Сегодня не было проблемы присутствия или отсутствия его чемодана.

Он сам опустошил его и засунул под кровать. С некоторым усилием он выкинул из головы мысль о номере 13 и сел писать письма.

Его соседи вели себя спокойно. Время от времени открывалась дверь и в коридор выставлялась пара ботинок или мимо проходил коммивояжер, мурлыкая что-то себе под нос, а на улице порой грохотала по неровной булыжной мостовой телега или слышались быстрые шаги по тротуару.

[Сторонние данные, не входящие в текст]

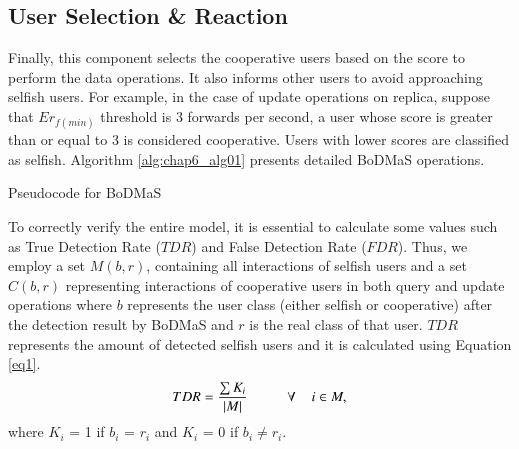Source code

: \subsection{User Selection \& Reaction}\label{Chap6_04_04}
Finally, this component selects the cooperative users based on the score to perform the data operations. It also informs other users to avoid approaching selfish users. For example, in the case of update operations on replica, suppose that $Er_{f(min)}$ threshold is 3 forwards per second, a user whose score is greater than or equal to 3 is considered cooperative. Users with lower scores are classified as selfish. Algorithm \ref{alg:chap6_alg01} presents detailed BoDMaS operations.
\begin{algorithm}
\caption{Pseudocode for BoDMaS}
\label{alg:chap6_alg01}
\end{algorithm}

To correctly verify the entire model, it is essential to calculate some values such as True Detection Rate ($TDR$) and False Detection Rate ($FDR$). Thus, we employ a set $M(b,r)$, containing all interactions of selfish users and a set $C(b,r)$ representing interactions of cooperative users in both query and update operations where $b$ represents the user class (either selfish or cooperative) after the detection result by BoDMaS and $r$ is the real class of that user. $TDR$ represents the amount of detected selfish users and it is calculated using Equation \ref{eq1}.
\begin{equation}\label{eq1}
TDR = \frac{\sum K_i}{|M|}  \hspace{1cm} \forall \hspace{0.4cm}i \in M,
\end{equation}
where $K_i$ = 1 if $b_i$ = $r_i$ and $K_i$ = 0 if $b_i \neq r_i$.

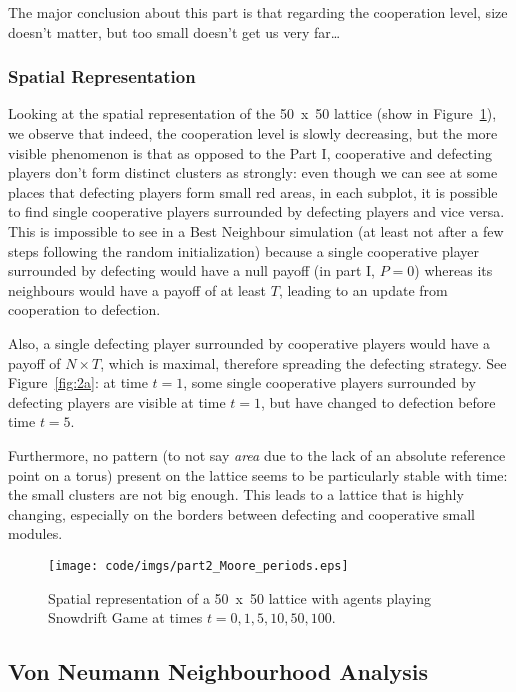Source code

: \documentclass{article}
\begin{document}
The major conclusion about this part is that regarding the cooperation level, size doesn't matter, but too small
doesn't get us very far\ldots

\newpage

\subsubsection{Spatial Representation}

Looking at the spatial representation of the 50~x~50 lattice (show in Figure~\ref{fig:Spatial representation II.1}),
we observe that indeed, the cooperation level is slowly decreasing, but the more visible phenomenon is that
as opposed to the Part I, cooperative and defecting players don't form distinct clusters as strongly: even
though we can see at some places that defecting players form small red areas, in each subplot, it is
possible to find single cooperative players surrounded by defecting players and vice versa. This is
impossible to see in a Best Neighbour simulation (at least not after a few steps following the random
initialization) because a single cooperative player surrounded by defecting would have a null payoff
(in part I, $P=0$) whereas its neighbours would have a payoff of at least $T$, leading to an update from
cooperation to defection.

Also, a single defecting player surrounded by cooperative players would have a payoff of $N \times T$, which
is maximal, therefore spreading the defecting strategy. See Figure~\ref{fig:2a}: at time $t=1$, some
single cooperative players surrounded by defecting players are visible at time $t=1$, but have changed to
defection before time $t=5$.

Furthermore, no pattern (to not say \textit{area} due to the lack of an absolute reference point on a torus)
present on the lattice seems to be particularly stable with time: the small clusters are not big enough.
This leads to a lattice that is highly changing, especially on the borders between defecting and cooperative
small modules.

\begin{figure}[!t]
\hspace{-1.8cm}
\texttt{[image: code/imgs/part2\_Moore\_periods.eps]}
\caption{Spatial representation of a 50~x~50 lattice with agents playing Snowdrift Game at times $t=0,1,5,10,50,100$.
\label{fig:Spatial representation II.1}}
\end{figure}

\subsection{Von Neumann Neighbourhood Analysis}
\end{document}
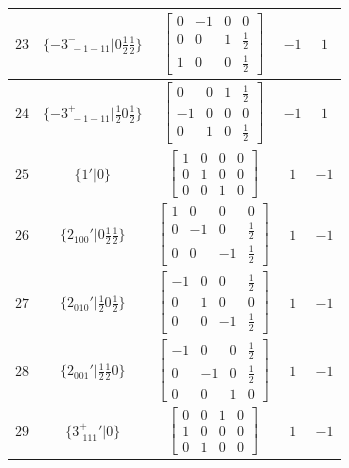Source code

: \documentclass[fleqn,8pt]{jsarticle}
\begin{document}
\begin{longtable}{ccccc}
$ 23 $ & $ \{-3^{-}_{\,\,-1-11}|0 \frac{1}{2} \frac{1}{2}\} $ & $ \begin{bmatrix} 0 & -1 & 0 & 0 \\ 0 & 0 & 1 & \frac{1}{2} \\ 1 & 0 & 0 & \frac{1}{2} \end{bmatrix} $ & $ -1 $ & $ 1 $ \\ \hline
$ 24 $ & $ \{-3^{+}_{\,\,-1-11}|\frac{1}{2} 0 \frac{1}{2}\} $ & $ \begin{bmatrix} 0 & 0 & 1 & \frac{1}{2} \\ -1 & 0 & 0 & 0 \\ 0 & 1 & 0 & \frac{1}{2} \end{bmatrix} $ & $ -1 $ & $ 1 $ \\ \hline
$ 25 $ & $ \{1{}'|0\} $ & $ \begin{bmatrix} 1 & 0 & 0 & 0 \\ 0 & 1 & 0 & 0 \\ 0 & 0 & 1 & 0 \end{bmatrix} $ & $ 1 $ & $ -1 $ \\ \hline
$ 26 $ & $ \{2{}_{100}{}'|0 \frac{1}{2} \frac{1}{2}\} $ & $ \begin{bmatrix} 1 & 0 & 0 & 0 \\ 0 & -1 & 0 & \frac{1}{2} \\ 0 & 0 & -1 & \frac{1}{2} \end{bmatrix} $ & $ 1 $ & $ -1 $ \\ \hline
$ 27 $ & $ \{2{}_{010}{}'|\frac{1}{2} 0 \frac{1}{2}\} $ & $ \begin{bmatrix} -1 & 0 & 0 & \frac{1}{2} \\ 0 & 1 & 0 & 0 \\ 0 & 0 & -1 & \frac{1}{2} \end{bmatrix} $ & $ 1 $ & $ -1 $ \\ \hline
$ 28 $ & $ \{2{}_{001}{}'|\frac{1}{2} \frac{1}{2} 0\} $ & $ \begin{bmatrix} -1 & 0 & 0 & \frac{1}{2} \\ 0 & -1 & 0 & \frac{1}{2} \\ 0 & 0 & 1 & 0 \end{bmatrix} $ & $ 1 $ & $ -1 $ \\ \hline
$ 29 $ & $ \{3^{+}_{\,\,111}{}'|0\} $ & $ \begin{bmatrix} 0 & 0 & 1 & 0 \\ 1 & 0 & 0 & 0 \\ 0 & 1 & 0 & 0 \end{bmatrix} $ & $ 1 $ & $ -1 $ \\ \hline

\end{longtable}
\end{document}
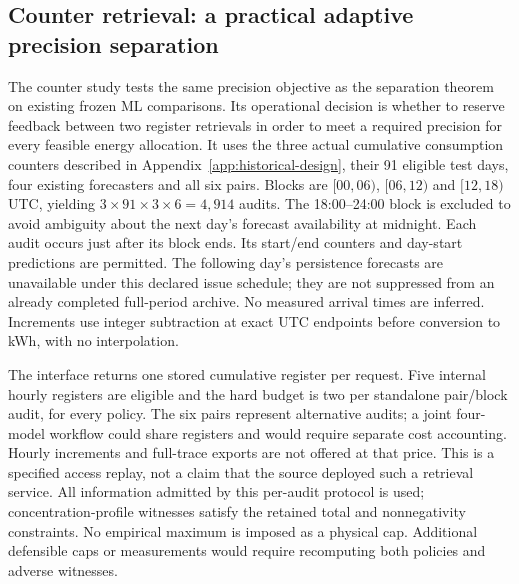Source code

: \subsection{Counter retrieval: a practical adaptive precision separation}
\label{sec:counter-precision-results}
The counter study tests the same precision objective as the separation
theorem on existing frozen ML comparisons. Its operational decision is
whether to reserve feedback between two register retrievals in order to
meet a required precision for every feasible energy allocation.
It uses the three actual cumulative consumption counters described in
Appendix~\ref{app:historical-design}, their 91 eligible test days, four
existing forecasters and all six pairs. Blocks are $[00,06)$, $[06,12)$
and $[12,18)$ UTC, yielding $3\times91\times3\times6=4,914$ audits.
The 18:00--24:00 block is excluded to avoid ambiguity about the next
day's forecast availability at midnight. Each audit occurs just after its block ends. Its start/end counters and
day-start predictions are permitted. The following day's persistence
forecasts are unavailable under this declared issue schedule; they are
not suppressed from an already completed full-period archive. No measured
arrival times are inferred. Increments use integer subtraction at exact
UTC endpoints before conversion to kWh, with no interpolation.

The interface returns one stored cumulative register per request. Five
internal hourly registers are eligible and the hard budget is two per
standalone pair/block audit, for every policy. The six pairs represent
alternative audits; a joint four-model workflow could share registers and
would require separate cost accounting. Hourly increments and full-trace exports are
not offered at that price. This is a specified access replay, not a claim
that the source deployed such a retrieval service. All information admitted
by this per-audit protocol is used; concentration-profile witnesses satisfy the retained
total and nonnegativity constraints. No empirical maximum is imposed as a
physical cap. Additional defensible caps or measurements would require
recomputing both policies and adverse witnesses.

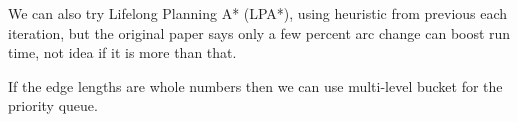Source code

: 
We can also try Lifelong Planning A* (LPA*), using heuristic from previous each iteration, but the original paper says only a few percent arc change can boost run time, not idea if it is more than that. 

If the edge lengths are whole numbers then we can use multi-level bucket for the priority queue.



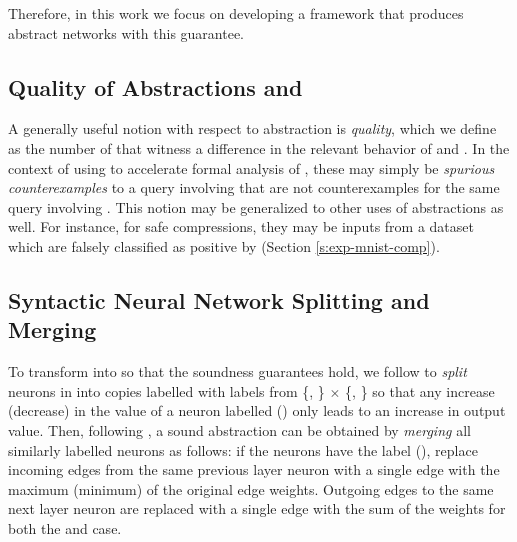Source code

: Therefore, in this work we focus on developing a framework that produces
abstract networks with this guarantee.

\subsection{Quality of Abstractions and \gencex}
\label{s:qual}

A generally useful notion with respect to abstraction is \textit{quality},
which we define as the number of \textit{\gencex} that witness a difference in
the relevant behavior of \abs and \cnc. In the context of using \abs to
accelerate formal analysis of \dnn, these \gencex may simply be
\textit{spurious counterexamples} \cite{cegar-nn, cleverest-nn} to a query
involving \abs that are not counterexamples for the same query involving \cnc.
This notion may be generalized to other uses of abstractions as well. For
instance, for safe compressions, they may be inputs from a dataset which
are falsely classified as positive by \abs (Section \ref{s:exp-mnist-comp}).

\subsection{Syntactic Neural Network Splitting and Merging}
\label{s:nn-sam}

To transform \cnc into \abs so that the soundness guarantees hold, we follow
\cite{cegar-nn} to \textit{split} neurons in \cnc into copies labelled with
labels from \{\inc, \dec\} $\times$ \{\posc, \negc\} so that any
increase (decrease) in the value of a neuron labelled
\inc (\dec) only leads to an increase in output value. Then,
following \cite{cegar-nn}, a sound abstraction can be obtained by
\textit{merging} all similarly labelled neurons as follows: if the neurons have
the label \inc (\dec), replace incoming edges from the same
previous layer neuron with a single edge with the maximum (minimum) of the
original edge weights. Outgoing edges to the same next layer neuron are replaced
with a single edge with the sum of the weights for both the \inc and \dec case.



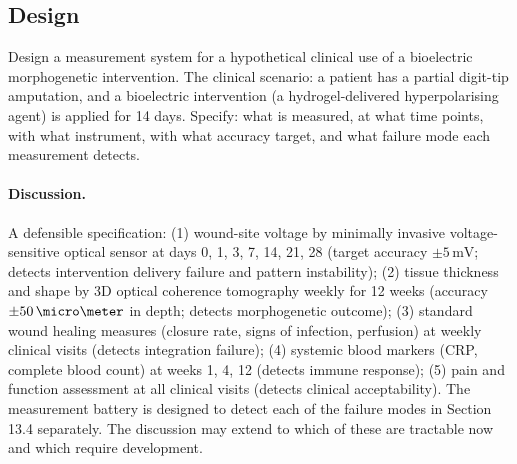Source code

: \subsection*{Design}

\begin{exercise}
Design a measurement system for a hypothetical clinical use of a
bioelectric morphogenetic intervention. The clinical scenario: a
patient has a partial digit-tip amputation, and a bioelectric
intervention (a hydrogel-delivered hyperpolarising agent) is applied
for 14 days. Specify: what is measured, at what time points, with
what instrument, with what accuracy target, and what failure mode
each measurement detects.

\paragraph{Discussion.}
A defensible specification: (1) wound-site voltage by minimally
invasive voltage-sensitive optical sensor at days 0, 1, 3, 7, 14,
21, 28 (target accuracy $\pm 5\,\text{mV}$; detects intervention
delivery failure and pattern instability); (2) tissue thickness and
shape by 3D optical coherence tomography weekly for 12 weeks
(accuracy $\pm 50\,\micro\meter$ in depth; detects morphogenetic
outcome); (3) standard wound healing measures (closure rate, signs
of infection, perfusion) at weekly clinical visits (detects
integration failure); (4) systemic blood markers (CRP, complete blood
count) at weeks 1, 4, 12 (detects immune response); (5) pain and
function assessment at all clinical visits (detects clinical
acceptability). The measurement battery is designed to detect each of
the failure modes in Section 13.4 separately. The discussion may
extend to which of these are tractable now and which require
development.
\end{exercise}

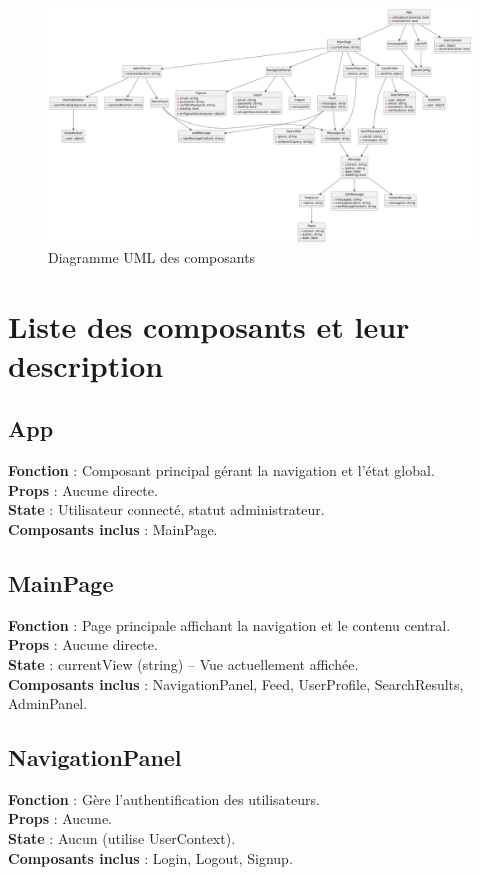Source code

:\documentclass{article}
\begin{document}
\vspace{1cm} %

\begin{figure}[h]
    \centering
    \includegraphics[width=1\linewidth]{Diagramme_uml.png}
    \caption{Diagramme UML des composants}
    \label{fig:uml_diagram}
\end{figure}

\section*{Liste des composants et leur description}

\subsection*{App}
\textbf{Fonction} : Composant principal gérant la navigation et l'état global.\\
\textbf{Props} : Aucune directe.\\
\textbf{State} : Utilisateur connecté, statut administrateur.\\
\textbf{Composants inclus} : MainPage.

\subsection*{MainPage}
\textbf{Fonction} : Page principale affichant la navigation et le contenu central.\\
\textbf{Props} : Aucune directe.\\
\textbf{State} : currentView (string) – Vue actuellement affichée.\\
\textbf{Composants inclus} : NavigationPanel, Feed, UserProfile, SearchResults, AdminPanel.

\subsection*{NavigationPanel}
\textbf{Fonction} : Gère l'authentification des utilisateurs.\\
\textbf{Props} : Aucune.\\
\textbf{State} : Aucun (utilise UserContext).\\
\textbf{Composants inclus} : Login, Logout, Signup.
\end{document}
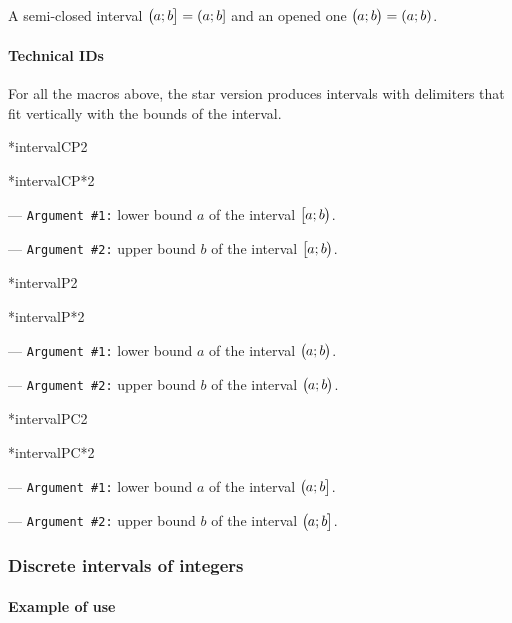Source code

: \documentclass[12pt,a4paper]{article}
\makeatletter
\newcommand\IDmacro{\@ifstar{\@IDmacroStar}{\@IDmacroNoStar}}
\newcommand\@IDmacroNoStar[3]{%
        \texttt{%
        	\textbackslash#1%
        	\IfStrEq{#2}{0}{}{%
        		\,\,[#2 Option%
				\IfStrEq{#2}{1}{}{s}]%
			}%
    	    \,\,(#3 Argument%
				\IfStrEq{#3}{1}{}{s})%
	   	}
        \immediate\write\tempfile{macro@#1@#2@#3}%
    }
\newcommand\@IDmacroStar[2]{%
        \@IDmacroNoStar{#1}{0}{#2}%
    }
\newcommand\@IDoptarg[2]{%
    	\vspace{0.5em}
		--- \texttt{#1 \##2:}%
	}
\newcommand\IDarg[1]{%
    	\@IDoptarg{Argument}{#1}%
	}
\makeatother
\begin{document}
\begin{tcblisting}{}
A semi-closed interval $\intervalPC{a}{b} = (a ; b]$ and an opened one
$\intervalP{a}{b} = (a ; b)$.

\end{tcblisting}


		\paragraph{Technical IDs}

For all the macros above, the star version produces intervals with delimiters that fit vertically with the bounds of the interval.

\medskip


\medskip

\IDmacro*{intervalCP}{2}

\IDmacro*{intervalCP*}{2}

\IDarg{1} lower bound $a$ of the interval $\intervalCP{a}{b}$.

\IDarg{2} upper bound $b$ of the interval $\intervalCP{a}{b}$.

\medskip

\IDmacro*{intervalP}{2}

\IDmacro*{intervalP*}{2}

\IDarg{1} lower bound $a$ of the interval $\intervalP{a}{b}$.

\IDarg{2} upper bound $b$ of the interval $\intervalP{a}{b}$.

\medskip

\IDmacro*{intervalPC}{2}

\IDmacro*{intervalPC*}{2}

\IDarg{1} lower bound $a$ of the interval $\intervalPC{a}{b}$.

\IDarg{2} upper bound $b$ of the interval $\intervalPC{a}{b}$.




    \subsubsection{Discrete intervals of integers}

		\paragraph{Example of use}
\end{document}
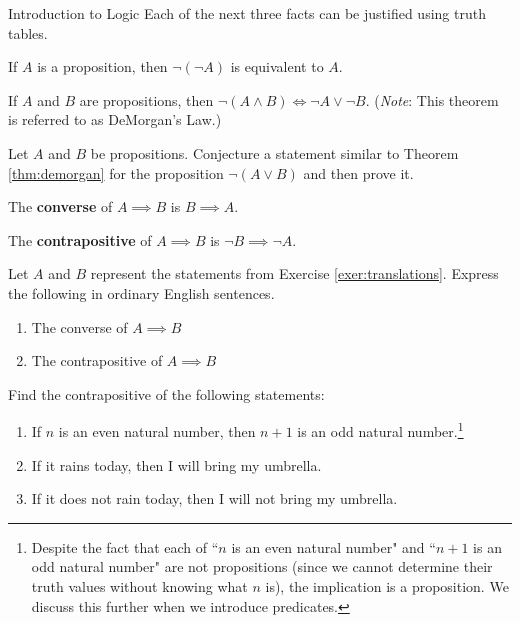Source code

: \begin{section}{Introduction to Logic}
Each of the next three facts can be justified using truth tables.

\begin{theorem}
If $A$ is a proposition, then $\neg(\neg A)$ is equivalent to $A$.
\end{theorem}

\begin{theorem}\label{thm:demorgan}
If $A$ and $B$ are propositions, then $\neg(A \wedge B) \iff \neg A \vee \neg B$.  (\emph{Note}: This theorem is referred to as DeMorgan's Law.)
\end{theorem}

\begin{problem}
Let $A$ and $B$ be propositions.  Conjecture a statement similar to Theorem \ref{thm:demorgan} for the proposition $\neg(A\vee B)$ and then prove it.
\end{problem}

\begin{definition}
The \textbf{converse} of $A \implies B$ is $B \implies A$.
\end{definition}

\begin{definition}
The \textbf{contrapositive} of $A \implies B$ is $\neg B \implies \neg A$.
\end{definition}

\begin{exercise}
Let $A$ and $B$ represent the statements from Exercise \ref{exer:translations}.  Express the following in ordinary English sentences.
\begin{enumerate}
\item The converse of $A \implies B$
\item The contrapositive of $A \implies B$
\end{enumerate}
\end{exercise}

\begin{exercise} Find the contrapositive of the following statements: 
\begin{enumerate}
\item If $n$ is an even natural number, then $n+1$ is an odd natural number.\footnote{Despite the fact that each of ``$n$ is an even natural number" and ``$n+1$ is an odd natural number" are not propositions (since we cannot determine their truth values without knowing what $n$ is), the implication is a proposition.  We discuss this further when we introduce predicates.}
\item If it rains today, then I will bring my umbrella.
\item If it does not rain today, then I will not bring my umbrella.
\end{enumerate} \end{exercise}


\end{section}
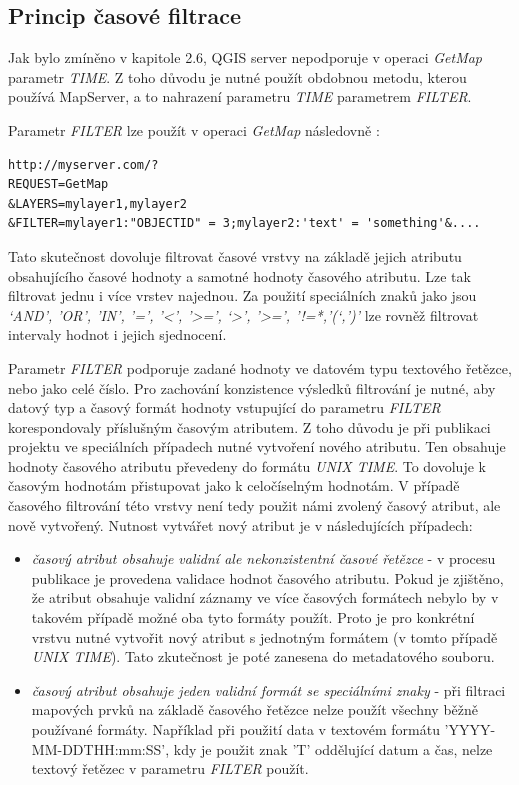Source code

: \subsection{Princip časové filtrace}
Jak bylo zmíněno v kapitole 2.6, QGIS server nepodporuje v operaci \textit{GetMap} parametr \textit{TIME}. Z toho důvodu je nutné použít obdobnou metodu, kterou používá MapServer, a to nahrazení parametru \textit{TIME} parametrem \textit{FILTER}.

\noindent
Parametr \textit{FILTER} lze použít v operaci \textit{GetMap} následovně \cite{qgis-service}:
\begin{verbatim}
http://myserver.com/?
REQUEST=GetMap
&LAYERS=mylayer1,mylayer2
&FILTER=mylayer1:"OBJECTID" = 3;mylayer2:'text' = 'something'&....
\end{verbatim}

Tato skutečnost dovoluje filtrovat časové vrstvy na základě jejich atributu obsahujícího časové hodnoty a samotné hodnoty časového atributu. Lze tak filtrovat jednu i více vrstev najednou. Za použití speciálních znaků jako jsou \textit{‘AND’, ’OR’, ’IN’, ’=’, ’<’, ’>=’,  ‘>’, ’>=’, ’!=*,’(‘,’)’} lze rovněž filtrovat intervaly hodnot i jejich sjednocení.

Parametr \textit{FILTER} podporuje zadané hodnoty ve datovém typu textového řetězce, nebo jako celé číslo. Pro zachování konzistence výsledků filtrování je nutné, aby datový typ a časový formát hodnoty vstupující do parametru \textit{FILTER} korespondovaly příslušným časovým atributem. Z toho důvodu je při publikaci projektu ve speciálních případech nutné vytvoření nového atributu. Ten obsahuje hodnoty časového atributu převedeny do formátu \textit{UNIX TIME}. To dovoluje k časovým hodnotám přistupovat jako k celočíselným hodnotám. V případě časového filtrování této vrstvy není tedy použit námi zvolený časový atribut, ale nově vytvořený. Nutnost vytvářet nový atribut je v následujících případech:

\begin{itemize}
	\item\textit{časový atribut obsahuje validní ale nekonzistentní časové řetězce} - v procesu publikace je provedena validace hodnot časového atributu. Pokud je zjištěno, že atribut obsahuje validní záznamy ve více časových formátech nebylo by v takovém případě možné oba tyto formáty použít. Proto je pro konkrétní vrstvu nutné vytvořit nový atribut s jednotným formátem (v tomto případě \textit{UNIX TIME}). Tato zkutečnost je poté zanesena do metadatového souboru.
	\item\textit{časový atribut obsahuje jeden validní formát se speciálními znaky} - při filtraci mapových prvků na základě časového řetězce nelze použít všechny běžně používané formáty. Například při použití data v textovém formátu 'YYYY-MM-DDTHH:mm:SS', kdy je použit znak 'T' oddělující datum a čas, nelze textový řetězec v parametru \textit{FILTER} použít.
\end{itemize}


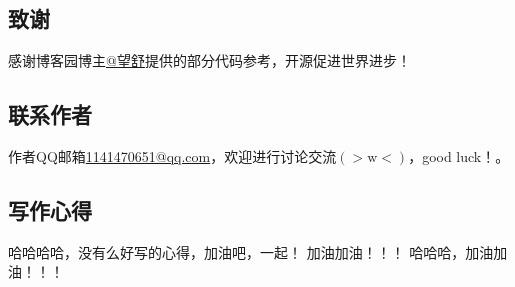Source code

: \documentclass[12pt,a4,utf8]{article}
\begin{document}
\newpage
\subsection{致谢}
感谢博客园博主\href{https://www.cnblogs.com/huangliu1111/p/13625826.html}{@望舒}提供的部分代码参考，开源促进世界进步！
\subsection{联系作者}
作者QQ邮箱\href{https://wx.mail.qq.com/?cancel_login=true&from=get_ticket_fail}{1141470651@qq.com}，欢迎进行讨论交流$(>\text{w}<)$，good luck！。

\subsection{写作心得}
哈哈哈哈，没有么好写的心得，加油吧，一起！
加油加油！！！
哈哈哈，加油加油！！！

\end{document}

Андерсон разделался со своими письмами, заказал в номер виски с содовой, потом подошел к окну и начал изучать глухую стену напротив и тени на ней.

Насколько он помнил, номер 14 занимал юрист, степенный человек, за едой мало говоривший и обычно погруженный в изучение небольшой стопки бумаг, лежащей рядом с его тарелкой. Однако он явно имел привычку давать выход своим эмоциям, когда оставался один. Иначе зачем надо было ему танцевать? Тень из соседней комнаты явно свидетельствовала о том, что именно так оно и было. Вновь и вновь его тонкий силуэт пересекал оконный проем, он махал руками, а вытянутая нога делала удивительно проворные движения.

Он был босиком, но на полу должен был быть расстелен толстый ковер, поскольку ни один звук не выдавал его движений.

Герр Андерс Йенсен, адвокат, танцующий в 10 часов вечера в гостиничном номере, был подходящей темой для исторической картины в торжественном стиле, и мысли Андерсона, как у Эмили в «Мистериях Удольфо», начали «сами складываться в стихотворные строчки»:

Когда вернусь к себе в отель,
Часы пробьют десяток раз,
И все решат, что не в себе я,
Но мне на это наплевать.
Но вот когда я дверь закрою,
То… скинув обувь, в пляс пущусь.
И пусть ругаются соседи,
Я буду танцевать всю ночь,
Поскольку знаю я закон,
И несмотря на весь их стон,
Протесты я отвергну прочь.

Если бы хозяин в этот момент не постучал в дверь, вниманию читателя могла бы быть предложена довольно длинная поэма. Судя по удивленному выражению лица, когда тот вошел в комнату, герр Кристенсен был поражен, как и до него Андерсон, чем-то необычным в облике помещения. Но он не сказал ничего. Фотографии Андерсона сильно его заинтересовали и дали почву для многих автобиографических разглагольствований. Было неясно, как перевести беседу в нужное русло, если бы адвокат вдруг не запел, причем в манере, не оставляющей ни у кого сомнений, что он был либо вдрызг пьян либо сошел с ума. Они слышали высокий тонкий голос с легкой хрипотцой, словно давно не звучавший.